Look at Differeces Between BIOMASS and LW Biomass

For any given station across all the different survey seasons and and for both vessels you would expect there to be a very tight 1:1 relationship between the weights expected from haddock’s length weight relationship and the actual biomass weights of weighing all the fish together.

What seems really odd is that this is true across all groups, except for data collected on the Bigelow during Fall. For this group a tight linear relationship exists, but it shows a much steeper relationship.

# Checking one species at a time
station_summs <- haddock_lw %>% 
  group_by(id, est_year, season, svvessel, catchsex) %>% 
  summarise(lw_bio = sum(sum_weight_kg),
            lw_unadj = sum(sum_weight_unadj),
            biomass_col = sum(biom_per_lclass))

Biomass & Adjusted Numlen

# Plot against numlen_adj
station_summs %>%   
  ggplot(aes(biomass_col, lw_bio, 
             color = svvessel)) +
  geom_point(show.legend = F) +
  facet_grid(season~svvessel) +
  geom_abline(slope = 1, intercept = 0, linetype = 2, color  = "darkblue") +
  scale_color_gmri() +
  labs(x = "Weight from survdat$BIOMASS", y = "Weight from LW relationship",
       caption = "Dashed line depicts 1:1 relationship",
       subtitle = "LW Biomass using numlen_adj")

Biomass & Numlen

# if BIOMASS not been adjusted in FALL, then you'd see mismatches across other seasons 
station_summs %>%   
  ggplot(aes(biomass_col, lw_unadj, 
             color = svvessel)) +
  geom_point(show.legend = F) +
  facet_grid(season~svvessel) +
  geom_abline(slope = 1, intercept = 0, linetype = 2, color  = "darkblue") +
  scale_color_gmri() +
  labs(x = "Weight from survdat$BIOMASS", y = "Weight from LW relationship",
       caption = "Dashed line depicts 1:1 relationship",
       subtitle = "LW Biomass using numlen | un-adjusted")

BIOMASS & Abundance

Its possible that abundance and biomass columns have become disconnected in the Fall Bigelow surveys for some reason whether it is from subsampling or some other reason.
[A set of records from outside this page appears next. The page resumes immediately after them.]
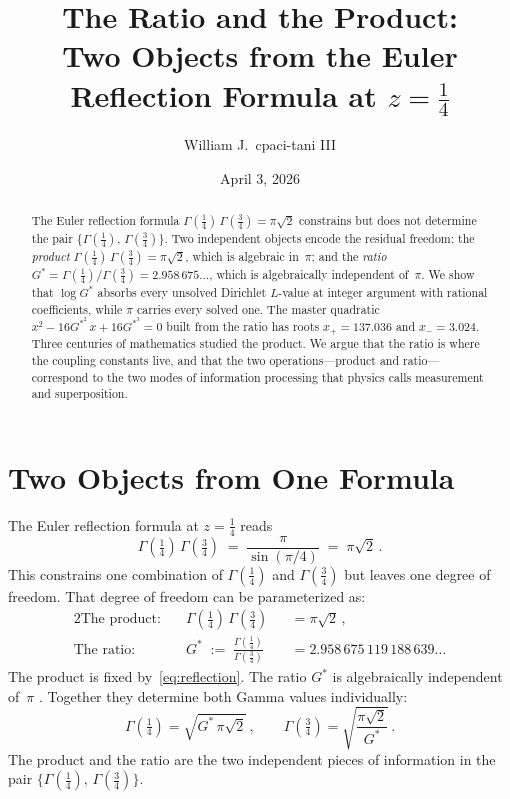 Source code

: \documentclass[12pt,reqno]{amsart}
\title{The Ratio and the Product:\\[2pt]
  Two Objects from the Euler Reflection Formula at $z=\tfrac14$}
\author{William J.\ cpaci-tani III}
\date{April 3, 2026}
\theoremstyle{definition}
\theoremstyle{remark}
\newcommand{\Gstar}{G^{\!*}}
\begin{document}
\begin{abstract}
The Euler reflection formula $\Gamma(\tfrac14)\,\Gamma(\tfrac34)=\pi\sqrt{2}$ constrains
but does not determine the pair $\{\Gamma(\tfrac14),\,\Gamma(\tfrac34)\}$. Two independent
objects encode the residual freedom: the \emph{product}
$\Gamma(\tfrac14)\,\Gamma(\tfrac34)=\pi\sqrt{2}$, which is algebraic in~$\pi$; and the
\emph{ratio} $\Gstar=\Gamma(\tfrac14)/\Gamma(\tfrac34)=2.958\,675\ldots$, which is
algebraically independent of~$\pi$. We show that $\log\Gstar$ absorbs every unsolved
Dirichlet $L$-value at integer argument with rational coefficients, while $\pi$ carries
every solved one. The master quadratic $x^2-16\Gstar^2\,x+16\Gstar^3=0$ built from the
ratio has roots $x_+=137.036$ and $x_-=3.024$. Three centuries of mathematics studied
the product. We argue that the ratio is where the coupling constants live, and that the
two operations---product and ratio---correspond to the two modes of information processing
that physics calls measurement and superposition.
\end{abstract}

\maketitle

\section{Two Objects from One Formula}

The Euler reflection formula at $z=\tfrac14$ reads
\begin{equation}\label{eq:reflection}
  \Gamma\!\left(\tfrac14\right)\,\Gamma\!\left(\tfrac34\right)
  \;=\; \frac{\pi}{\sin(\pi/4)}
  \;=\; \pi\sqrt{2}\,.
\end{equation}
This constrains one combination of $\Gamma(\tfrac14)$ and $\Gamma(\tfrac34)$ but leaves
one degree of freedom. That degree of freedom can be parameterized as:
\begin{alignat}{2}
  \text{The product:}&\quad \Gamma\!\left(\tfrac14\right)\,\Gamma\!\left(\tfrac34\right)
  &&= \pi\sqrt{2}\,,
  \label{eq:product}\\[4pt]
  \text{The ratio:}&\quad
  \Gstar \;:=\; \frac{\Gamma(\tfrac14)}{\Gamma(\tfrac34)}
  &&= 2.958\,675\,119\,188\,639\ldots
  \label{eq:ratio}
\end{alignat}
The product is fixed by~\eqref{eq:reflection}. The ratio $\Gstar$ is algebraically
independent of~$\pi$ \cite{Chudnovsky1980,Nesterenko1996}. Together they determine both
Gamma values individually:
\begin{equation}
  \Gamma\!\left(\tfrac14\right) = \sqrt{\Gstar\,\pi\sqrt{2}}\,,\qquad
  \Gamma\!\left(\tfrac34\right) = \sqrt{\frac{\pi\sqrt{2}}{\Gstar}}\,.
\end{equation}
The product and the ratio are the two independent pieces of information in the
pair $\{\Gamma(\tfrac14),\,\Gamma(\tfrac34)\}$.
\end{document}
To make sure that is not the case we can plot these relationships and try to dig into them that way.

This will be tricky because it depends on the average size of fish.

haddock_lw %>% 
  ggplot(aes(abundance, biomass, color = svvessel)) +
  geom_point(show.legend = F) +
  facet_grid(season~svvessel) +
  scale_color_gmri() +
  scale_x_continuous(labels = scales::comma_format()) +
  labs(x = "Station Abundance from survdat$abundance", 
       y = "Biomass weight from survdat$biomass",
       subtitle = "LW Biomass using numlen | un-adjusted")

Fall Bigelow Inspection

So it seems to me that something odd is happening with the data coming from the fall survey in the bigelow era.

The following plot looks at the relationship between the average weight per fish, and how that changes with the average size for a fish species.

If adjustments to BIOMASS and/or ABUNDANCE occur, they should occur in a way that they adjust together and preserve this relationship.

fall_inspection <- haddock_lw %>% 
  #filter(svvessel == "HB" & season == "FALL") %>% 
  group_by(id, svvessel, season, abundance, biomass) %>% 
  summarise(
    bio_per_fish = mean(biomass) / mean(abundance),
    wtd_mean_len = weighted.mean(length, numlen),
    wtd_mean_len_adj = weighted.mean(length, numlen_adj)) %>% 
  ungroup() 


fall_inspection %>% 
  ggplot(aes(wtd_mean_len, bio_per_fish, color = wtd_mean_len)) +
  geom_point(show.legend = F) +
  facet_grid(season~svvessel) +
  scale_color_gmri(discrete = F) +
  scale_x_continuous(labels = scales::comma_format()) +
  labs(x = "Average Fish Length (cm)", 
       y = "Average Fish Weight \n survdat$biomass / survdat$abundance")

And just to verify that the coefficients are consistent for Fall, just note that Fall coefficients are the same for henry bigelow and albatross stations. So either abundance or biomass are no longer in sync, or there is a different cohort with different growth relationships.

haddock_lw %>% 
  distinct(svvessel, season, a, b) %>% 
  kable() %>% 
  kable_styling()

svvessel	season	a	b
AL	SPRING	7.5e-06	3.0766
AL	FALL	7.4e-06	3.0888
HB	SPRING	7.5e-06	3.0766
HB	FALL	7.4e-06	3.0888

Exploring Different Causes:

The following sections are my efforts digging into the different mechanisms that may have possibly caused the patterns seen above.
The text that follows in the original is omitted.